[Opening SOURCE DATA section]

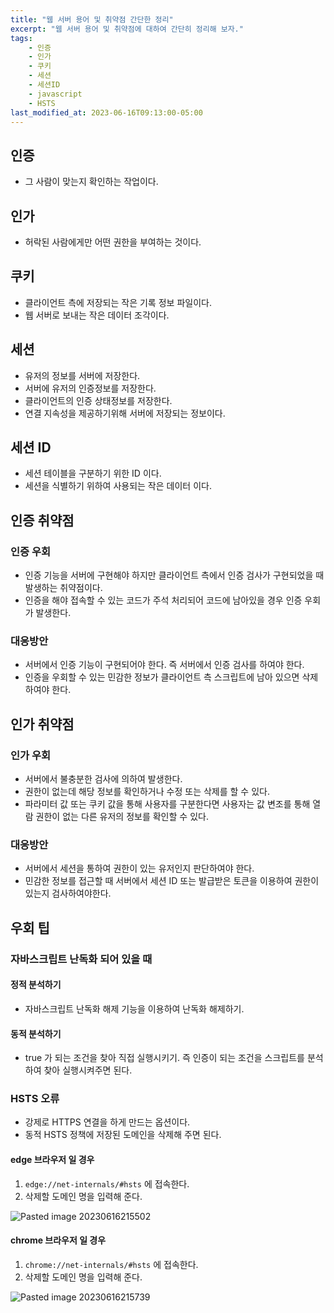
 ```yaml
---
title: "웹 서버 용어 및 취약점 간단한 정리"
excerpt: "웹 서버 용어 및 취약점에 대하여 간단히 정리해 보자."
tags:
    - 인증
    - 인가
    - 쿠키
    - 세션
    - 세션ID
    - javascript
    - HSTS
last_modified_at: 2023-06-16T09:13:00-05:00
---
```

## 인증
- 그 사람이 맞는지 확인하는 작업이다.

## 인가
- 허락된 사람에게만 어떤 권한을 부여하는 것이다.

## 쿠키
- 클라이언트 측에 저장되는 작은 기록 정보 파일이다.
- 웹 서버로 보내는 작은 데이터 조각이다.

## 세션
- 유저의 정보를 서버에 저장한다.
- 서버에 유저의 인증정보를 저장한다.
- 클라이언트의 인증 상태정보를 저장한다.
- 연결 지속성을 제공하기위해 서버에 저장되는 정보이다.

## 세션 ID
- 세션 테이블을 구분하기 위한 ID 이다.
- 세션을 식별하기 위하여 사용되는 작은 데이터 이다.



## 인증 취약점

### 인증 우회
- 인증 기능을 서버에 구현해야 하지만 클라이언트 측에서 인증 검사가 구현되었을 때 발생하는 취약점이다.
- 인증을 해야 접속할 수 있는 코드가 주석 처리되어 코드에 남아있을 경우 인증 우회가 발생한다.

### 대응방안
- 서버에서 인증 기능이 구현되어야 한다. 즉 서버에서 인증 검사를 하여야 한다.
- 인증을 우회할 수 있는 민감한 정보가 클라이언트 측 스크립트에  남아 있으면 삭제하여야 한다.


## 인가 취약점

### 인가 우회
- 서버에서 불충분한 검사에 의하여 발생한다.
- 권한이 없는데 해당 정보를 확인하거나 수정 또는 삭제를 할 수 있다.
- 파라미터 값 또는 쿠키 값을 통해 사용자를 구분한다면 사용자는 값 변조를 통해 열람 권한이 없는 다른 유저의 정보를 확인할 수 있다.

### 대응방안
- 서버에서 세션을 통하여 권한이 있는 유저인지 판단하여야 한다.
- 민감한 정보를 접근할 때 서버에서 세션 ID 또는 발급받은 토큰을 이용하여 권한이 있는지 검사하여야한다.


## 우회 팁

### 자바스크립트 난독화 되어 있을 때

#### 정적 분석하기
- 자바스크립트 난독화 해제 기능을 이용하여 난독화 해제하기.

#### 동적 분석하기
- true 가 되는 조건을 찾아 직접 실행시키기. 즉 인증이 되는 조건을 스크립트를 분석하여 찾아 실행시켜주면 된다.

### HSTS 오류
- 강제로 HTTPS 연결을 하게 만드는 옵션이다.
- 동적 HSTS 정책에 저장된 도메인을 삭제해 주면 된다.

#### edge 브라우저 일 경우
1. `edge://net-internals/#hsts` 에 접속한다.
2. 삭제할 도메인 명을 입력해 준다.

![Pasted image 20230616215502](https://github.com/MinGyu2/MinGyu2.github.io/assets/31990118/57e24d92-732b-40de-b925-f6ff561578b5)

#### chrome 브라우저 일 경우
1. `chrome://net-internals/#hsts` 에 접속한다.
2. 삭제할 도메인 명을 입력해 준다.

![Pasted image 20230616215739](https://github.com/MinGyu2/MinGyu2.github.io/assets/31990118/85517351-15af-4eea-944f-9ace54907c23)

[Closing SOURCE DATA section]

:: EXERCISE BRIEF ::
Verbatim copy, images excluded: transcribe all the entries above.

:: RESULT OF THIS EXERCISE ::
 ```yaml
---
title: "웹 서버 용어 및 취약점 간단한 정리"
excerpt: "웹 서버 용어 및 취약점에 대하여 간단히 정리해 보자."
tags:
    - 인증
    - 인가
    - 쿠키
    - 세션
    - 세션ID
    - javascript
    - HSTS
last_modified_at: 2023-06-16T09:13:00-05:00
---
```

## 인증
- 그 사람이 맞는지 확인하는 작업이다.

## 인가
- 허락된 사람에게만 어떤 권한을 부여하는 것이다.

## 쿠키
- 클라이언트 측에 저장되는 작은 기록 정보 파일이다.
- 웹 서버로 보내는 작은 데이터 조각이다.

## 세션
- 유저의 정보를 서버에 저장한다.
- 서버에 유저의 인증정보를 저장한다.
- 클라이언트의 인증 상태정보를 저장한다.
- 연결 지속성을 제공하기위해 서버에 저장되는 정보이다.

## 세션 ID
- 세션 테이블을 구분하기 위한 ID 이다.
- 세션을 식별하기 위하여 사용되는 작은 데이터 이다.



## 인증 취약점

### 인증 우회
- 인증 기능을 서버에 구현해야 하지만 클라이언트 측에서 인증 검사가 구현되었을 때 발생하는 취약점이다.
- 인증을 해야 접속할 수 있는 코드가 주석 처리되어 코드에 남아있을 경우 인증 우회가 발생한다.

### 대응방안
- 서버에서 인증 기능이 구현되어야 한다. 즉 서버에서 인증 검사를 하여야 한다.
- 인증을 우회할 수 있는 민감한 정보가 클라이언트 측 스크립트에  남아 있으면 삭제하여야 한다.


## 인가 취약점

### 인가 우회
- 서버에서 불충분한 검사에 의하여 발생한다.
- 권한이 없는데 해당 정보를 확인하거나 수정 또는 삭제를 할 수 있다.
- 파라미터 값 또는 쿠키 값을 통해 사용자를 구분한다면 사용자는 값 변조를 통해 열람 권한이 없는 다른 유저의 정보를 확인할 수 있다.

### 대응방안
- 서버에서 세션을 통하여 권한이 있는 유저인지 판단하여야 한다.
- 민감한 정보를 접근할 때 서버에서 세션 ID 또는 발급받은 토큰을 이용하여 권한이 있는지 검사하여야한다.


## 우회 팁

### 자바스크립트 난독화 되어 있을 때

#### 정적 분석하기
- 자바스크립트 난독화 해제 기능을 이용하여 난독화 해제하기.

#### 동적 분석하기
- true 가 되는 조건을 찾아 직접 실행시키기. 즉 인증이 되는 조건을 스크립트를 분석하여 찾아 실행시켜주면 된다.

### HSTS 오류
- 강제로 HTTPS 연결을 하게 만드는 옵션이다.
- 동적 HSTS 정책에 저장된 도메인을 삭제해 주면 된다.

#### edge 브라우저 일 경우
1. `edge://net-internals/#hsts` 에 접속한다.
2. 삭제할 도메인 명을 입력해 준다.

![Pasted image 20230616215502](https://github.com/MinGyu2/MinGyu2.github.io/assets/31990118/57e24d92-732b-40de-b925-f6ff561578b5)

#### chrome 브라우저 일 경우
1. `chrome://net-internals/#hsts` 에 접속한다.
2. 삭제할 도메인 명을 입력해 준다.

![Pasted image 20230616215739](https://github.com/MinGyu2/MinGyu2.github.io/assets/31990118/85517351-15af-4eea-944f-9ace54907c23)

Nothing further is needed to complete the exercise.